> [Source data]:
[Start of section]
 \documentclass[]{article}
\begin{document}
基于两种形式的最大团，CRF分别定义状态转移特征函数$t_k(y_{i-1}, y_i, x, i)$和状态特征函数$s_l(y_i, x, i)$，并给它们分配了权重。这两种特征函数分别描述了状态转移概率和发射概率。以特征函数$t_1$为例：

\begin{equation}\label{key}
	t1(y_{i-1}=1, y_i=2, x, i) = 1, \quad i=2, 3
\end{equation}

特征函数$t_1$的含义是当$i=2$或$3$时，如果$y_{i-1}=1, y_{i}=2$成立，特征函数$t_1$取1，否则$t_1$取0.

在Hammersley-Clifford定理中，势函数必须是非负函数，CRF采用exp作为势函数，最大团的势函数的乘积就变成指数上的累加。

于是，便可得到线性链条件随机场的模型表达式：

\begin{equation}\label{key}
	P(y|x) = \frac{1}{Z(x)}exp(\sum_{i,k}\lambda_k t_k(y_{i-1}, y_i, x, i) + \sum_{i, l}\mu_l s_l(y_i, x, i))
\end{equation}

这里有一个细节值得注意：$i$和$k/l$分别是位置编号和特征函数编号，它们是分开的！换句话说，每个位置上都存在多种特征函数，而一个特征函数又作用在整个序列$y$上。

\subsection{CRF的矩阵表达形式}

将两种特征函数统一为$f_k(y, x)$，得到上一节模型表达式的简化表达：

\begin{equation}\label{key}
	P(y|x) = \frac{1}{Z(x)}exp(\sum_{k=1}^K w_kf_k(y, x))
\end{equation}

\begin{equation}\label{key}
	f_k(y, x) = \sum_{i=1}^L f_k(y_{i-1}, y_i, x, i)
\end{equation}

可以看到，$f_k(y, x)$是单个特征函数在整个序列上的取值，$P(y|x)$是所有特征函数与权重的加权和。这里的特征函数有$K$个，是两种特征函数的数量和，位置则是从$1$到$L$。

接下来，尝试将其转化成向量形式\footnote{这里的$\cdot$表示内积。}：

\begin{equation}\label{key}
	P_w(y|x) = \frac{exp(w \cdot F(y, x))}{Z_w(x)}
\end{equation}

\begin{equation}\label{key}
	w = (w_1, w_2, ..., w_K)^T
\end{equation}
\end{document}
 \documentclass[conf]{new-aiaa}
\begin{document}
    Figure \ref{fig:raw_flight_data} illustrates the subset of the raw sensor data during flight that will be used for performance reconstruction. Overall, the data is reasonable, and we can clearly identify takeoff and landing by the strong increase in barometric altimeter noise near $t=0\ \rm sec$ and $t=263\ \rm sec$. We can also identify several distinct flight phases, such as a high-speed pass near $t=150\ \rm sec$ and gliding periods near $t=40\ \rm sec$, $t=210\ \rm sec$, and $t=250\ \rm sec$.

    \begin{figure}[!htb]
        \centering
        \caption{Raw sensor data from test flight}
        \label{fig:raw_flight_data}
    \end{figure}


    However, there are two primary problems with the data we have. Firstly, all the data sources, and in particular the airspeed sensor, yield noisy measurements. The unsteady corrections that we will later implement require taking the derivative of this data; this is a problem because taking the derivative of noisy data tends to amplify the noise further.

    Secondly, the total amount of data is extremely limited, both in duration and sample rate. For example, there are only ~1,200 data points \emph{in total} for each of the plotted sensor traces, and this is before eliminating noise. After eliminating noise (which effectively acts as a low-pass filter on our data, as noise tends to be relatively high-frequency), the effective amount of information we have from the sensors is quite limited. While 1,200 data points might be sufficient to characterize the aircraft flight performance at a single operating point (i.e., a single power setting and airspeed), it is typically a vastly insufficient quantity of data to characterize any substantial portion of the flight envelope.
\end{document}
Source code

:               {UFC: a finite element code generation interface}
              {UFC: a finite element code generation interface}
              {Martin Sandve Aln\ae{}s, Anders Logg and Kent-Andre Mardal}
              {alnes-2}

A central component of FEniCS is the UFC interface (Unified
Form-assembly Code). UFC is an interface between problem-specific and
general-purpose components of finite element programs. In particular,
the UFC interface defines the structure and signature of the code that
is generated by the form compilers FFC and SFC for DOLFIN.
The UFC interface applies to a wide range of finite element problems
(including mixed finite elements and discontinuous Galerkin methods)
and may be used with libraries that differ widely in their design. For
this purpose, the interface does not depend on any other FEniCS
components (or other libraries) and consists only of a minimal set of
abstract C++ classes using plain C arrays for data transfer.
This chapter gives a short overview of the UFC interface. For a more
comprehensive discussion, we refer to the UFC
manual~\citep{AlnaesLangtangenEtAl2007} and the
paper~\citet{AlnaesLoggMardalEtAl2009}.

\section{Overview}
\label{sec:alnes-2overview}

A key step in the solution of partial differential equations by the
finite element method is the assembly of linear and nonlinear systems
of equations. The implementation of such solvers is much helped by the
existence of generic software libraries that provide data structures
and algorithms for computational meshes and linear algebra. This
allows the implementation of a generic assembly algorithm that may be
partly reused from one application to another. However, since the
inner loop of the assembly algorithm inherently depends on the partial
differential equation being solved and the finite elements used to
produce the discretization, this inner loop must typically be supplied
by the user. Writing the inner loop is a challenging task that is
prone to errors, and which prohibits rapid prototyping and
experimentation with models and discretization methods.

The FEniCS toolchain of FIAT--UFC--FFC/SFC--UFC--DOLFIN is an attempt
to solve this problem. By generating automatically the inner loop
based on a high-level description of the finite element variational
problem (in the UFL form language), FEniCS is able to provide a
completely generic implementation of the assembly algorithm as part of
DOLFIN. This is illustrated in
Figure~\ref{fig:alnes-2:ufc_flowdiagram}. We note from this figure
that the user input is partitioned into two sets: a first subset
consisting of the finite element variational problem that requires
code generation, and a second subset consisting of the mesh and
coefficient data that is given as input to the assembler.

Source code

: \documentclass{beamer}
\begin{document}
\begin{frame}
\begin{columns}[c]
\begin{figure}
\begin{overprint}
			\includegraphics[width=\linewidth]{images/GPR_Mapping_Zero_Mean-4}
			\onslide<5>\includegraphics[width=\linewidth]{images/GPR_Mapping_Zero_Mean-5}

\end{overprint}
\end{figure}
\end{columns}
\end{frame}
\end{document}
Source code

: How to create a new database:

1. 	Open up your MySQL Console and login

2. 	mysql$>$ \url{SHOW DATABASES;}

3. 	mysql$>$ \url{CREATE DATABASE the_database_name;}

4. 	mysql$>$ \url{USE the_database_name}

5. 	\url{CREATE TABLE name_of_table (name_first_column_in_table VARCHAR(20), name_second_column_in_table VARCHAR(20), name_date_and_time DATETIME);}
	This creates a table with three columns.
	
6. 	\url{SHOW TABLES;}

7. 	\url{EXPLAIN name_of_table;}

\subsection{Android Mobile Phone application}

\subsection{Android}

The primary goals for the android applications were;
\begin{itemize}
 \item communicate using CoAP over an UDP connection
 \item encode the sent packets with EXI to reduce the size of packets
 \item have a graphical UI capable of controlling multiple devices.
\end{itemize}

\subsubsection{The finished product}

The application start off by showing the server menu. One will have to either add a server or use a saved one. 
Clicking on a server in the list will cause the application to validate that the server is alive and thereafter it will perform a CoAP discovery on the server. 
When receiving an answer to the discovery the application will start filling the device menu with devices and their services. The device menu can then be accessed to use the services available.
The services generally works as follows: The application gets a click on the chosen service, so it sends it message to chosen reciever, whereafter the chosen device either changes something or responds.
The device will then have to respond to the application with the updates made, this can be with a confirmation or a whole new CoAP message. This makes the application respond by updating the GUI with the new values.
[End of section]
> [Task details]:
Return the entries above in full and exactly as written.

> [Response below]:
 \documentclass[]{article}
\begin{document}
基于两种形式的最大团，CRF分别定义状态转移特征函数$t_k(y_{i-1}, y_i, x, i)$和状态特征函数$s_l(y_i, x, i)$，并给它们分配了权重。这两种特征函数分别描述了状态转移概率和发射概率。以特征函数$t_1$为例：

\begin{equation}\label{key}
	t1(y_{i-1}=1, y_i=2, x, i) = 1, \quad i=2, 3
\end{equation}

特征函数$t_1$的含义是当$i=2$或$3$时，如果$y_{i-1}=1, y_{i}=2$成立，特征函数$t_1$取1，否则$t_1$取0.

在Hammersley-Clifford定理中，势函数必须是非负函数，CRF采用exp作为势函数，最大团的势函数的乘积就变成指数上的累加。

于是，便可得到线性链条件随机场的模型表达式：

\begin{equation}\label{key}
	P(y|x) = \frac{1}{Z(x)}exp(\sum_{i,k}\lambda_k t_k(y_{i-1}, y_i, x, i) + \sum_{i, l}\mu_l s_l(y_i, x, i))
\end{equation}

这里有一个细节值得注意：$i$和$k/l$分别是位置编号和特征函数编号，它们是分开的！换句话说，每个位置上都存在多种特征函数，而一个特征函数又作用在整个序列$y$上。

\subsection{CRF的矩阵表达形式}

将两种特征函数统一为$f_k(y, x)$，得到上一节模型表达式的简化表达：

\begin{equation}\label{key}
	P(y|x) = \frac{1}{Z(x)}exp(\sum_{k=1}^K w_kf_k(y, x))
\end{equation}

\begin{equation}\label{key}
	f_k(y, x) = \sum_{i=1}^L f_k(y_{i-1}, y_i, x, i)
\end{equation}

可以看到，$f_k(y, x)$是单个特征函数在整个序列上的取值，$P(y|x)$是所有特征函数与权重的加权和。这里的特征函数有$K$个，是两种特征函数的数量和，位置则是从$1$到$L$。

接下来，尝试将其转化成向量形式\footnote{这里的$\cdot$表示内积。}：

\begin{equation}\label{key}
	P_w(y|x) = \frac{exp(w \cdot F(y, x))}{Z_w(x)}
\end{equation}

\begin{equation}\label{key}
	w = (w_1, w_2, ..., w_K)^T
\end{equation}
\end{document}
 \documentclass[conf]{new-aiaa}
\begin{document}
    Figure \ref{fig:raw_flight_data} illustrates the subset of the raw sensor data during flight that will be used for performance reconstruction. Overall, the data is reasonable, and we can clearly identify takeoff and landing by the strong increase in barometric altimeter noise near $t=0\ \rm sec$ and $t=263\ \rm sec$. We can also identify several distinct flight phases, such as a high-speed pass near $t=150\ \rm sec$ and gliding periods near $t=40\ \rm sec$, $t=210\ \rm sec$, and $t=250\ \rm sec$.

    \begin{figure}[!htb]
        \centering
        \caption{Raw sensor data from test flight}
        \label{fig:raw_flight_data}
    \end{figure}


    However, there are two primary problems with the data we have. Firstly, all the data sources, and in particular the airspeed sensor, yield noisy measurements. The unsteady corrections that we will later implement require taking the derivative of this data; this is a problem because taking the derivative of noisy data tends to amplify the noise further.

    Secondly, the total amount of data is extremely limited, both in duration and sample rate. For example, there are only ~1,200 data points \emph{in total} for each of the plotted sensor traces, and this is before eliminating noise. After eliminating noise (which effectively acts as a low-pass filter on our data, as noise tends to be relatively high-frequency), the effective amount of information we have from the sensors is quite limited. While 1,200 data points might be sufficient to characterize the aircraft flight performance at a single operating point (i.e., a single power setting and airspeed), it is typically a vastly insufficient quantity of data to characterize any substantial portion of the flight envelope.
\end{document}
Source code

:               {UFC: a finite element code generation interface}
              {UFC: a finite element code generation interface}
              {Martin Sandve Aln\ae{}s, Anders Logg and Kent-Andre Mardal}
              {alnes-2}

A central component of FEniCS is the UFC interface (Unified
Form-assembly Code). UFC is an interface between problem-specific and
general-purpose components of finite element programs. In particular,
the UFC interface defines the structure and signature of the code that
is generated by the form compilers FFC and SFC for DOLFIN.
The UFC interface applies to a wide range of finite element problems
(including mixed finite elements and discontinuous Galerkin methods)
and may be used with libraries that differ widely in their design. For
this purpose, the interface does not depend on any other FEniCS
components (or other libraries) and consists only of a minimal set of
abstract C++ classes using plain C arrays for data transfer.
This chapter gives a short overview of the UFC interface. For a more
comprehensive discussion, we refer to the UFC
manual~\citep{AlnaesLangtangenEtAl2007} and the
paper~\citet{AlnaesLoggMardalEtAl2009}.

\section{Overview}
\label{sec:alnes-2overview}

A key step in the solution of partial differential equations by the
finite element method is the assembly of linear and nonlinear systems
of equations. The implementation of such solvers is much helped by the
existence of generic software libraries that provide data structures
and algorithms for computational meshes and linear algebra. This
allows the implementation of a generic assembly algorithm that may be
partly reused from one application to another. However, since the
inner loop of the assembly algorithm inherently depends on the partial
differential equation being solved and the finite elements used to
produce the discretization, this inner loop must typically be supplied
by the user. Writing the inner loop is a challenging task that is
prone to errors, and which prohibits rapid prototyping and
experimentation with models and discretization methods.

The FEniCS toolchain of FIAT--UFC--FFC/SFC--UFC--DOLFIN is an attempt
to solve this problem. By generating automatically the inner loop
based on a high-level description of the finite element variational
problem (in the UFL form language), FEniCS is able to provide a
completely generic implementation of the assembly algorithm as part of
DOLFIN. This is illustrated in
Figure~\ref{fig:alnes-2:ufc_flowdiagram}. We note from this figure
that the user input is partitioned into two sets: a first subset
consisting of the finite element variational problem that requires
code generation, and a second subset consisting of the mesh and
coefficient data that is given as input to the assembler.

Source code

: \documentclass{beamer}
\begin{document}
\begin{frame}
\begin{columns}[c]
\begin{figure}
\begin{overprint}
			\includegraphics[width=\linewidth]{images/GPR_Mapping_Zero_Mean-4}
			\onslide<5>\includegraphics[width=\linewidth]{images/GPR_Mapping_Zero_Mean-5}

\end{overprint}
\end{figure}
\end{columns}
\end{frame}
\end{document}
Source code

: How to create a new database:

1. 	Open up your MySQL Console and login

2. 	mysql$>$ \url{SHOW DATABASES;}

3. 	mysql$>$ \url{CREATE DATABASE the_database_name;}

4. 	mysql$>$ \url{USE the_database_name}

5. 	\url{CREATE TABLE name_of_table (name_first_column_in_table VARCHAR(20), name_second_column_in_table VARCHAR(20), name_date_and_time DATETIME);}
	This creates a table with three columns.
	
6. 	\url{SHOW TABLES;}

7. 	\url{EXPLAIN name_of_table;}

\subsection{Android Mobile Phone application}

\subsection{Android}

The primary goals for the android applications were;
\begin{itemize}
 \item communicate using CoAP over an UDP connection
 \item encode the sent packets with EXI to reduce the size of packets
 \item have a graphical UI capable of controlling multiple devices.
\end{itemize}

\subsubsection{The finished product}

The application start off by showing the server menu. One will have to either add a server or use a saved one. 
Clicking on a server in the list will cause the application to validate that the server is alive and thereafter it will perform a CoAP discovery on the server. 
When receiving an answer to the discovery the application will start filling the device menu with devices and their services. The device menu can then be accessed to use the services available.
The services generally works as follows: The application gets a click on the chosen service, so it sends it message to chosen reciever, whereafter the chosen device either changes something or responds.
The device will then have to respond to the application with the updates made, this can be with a confirmation or a whole new CoAP message. This makes the application respond by updating the GUI with the new values.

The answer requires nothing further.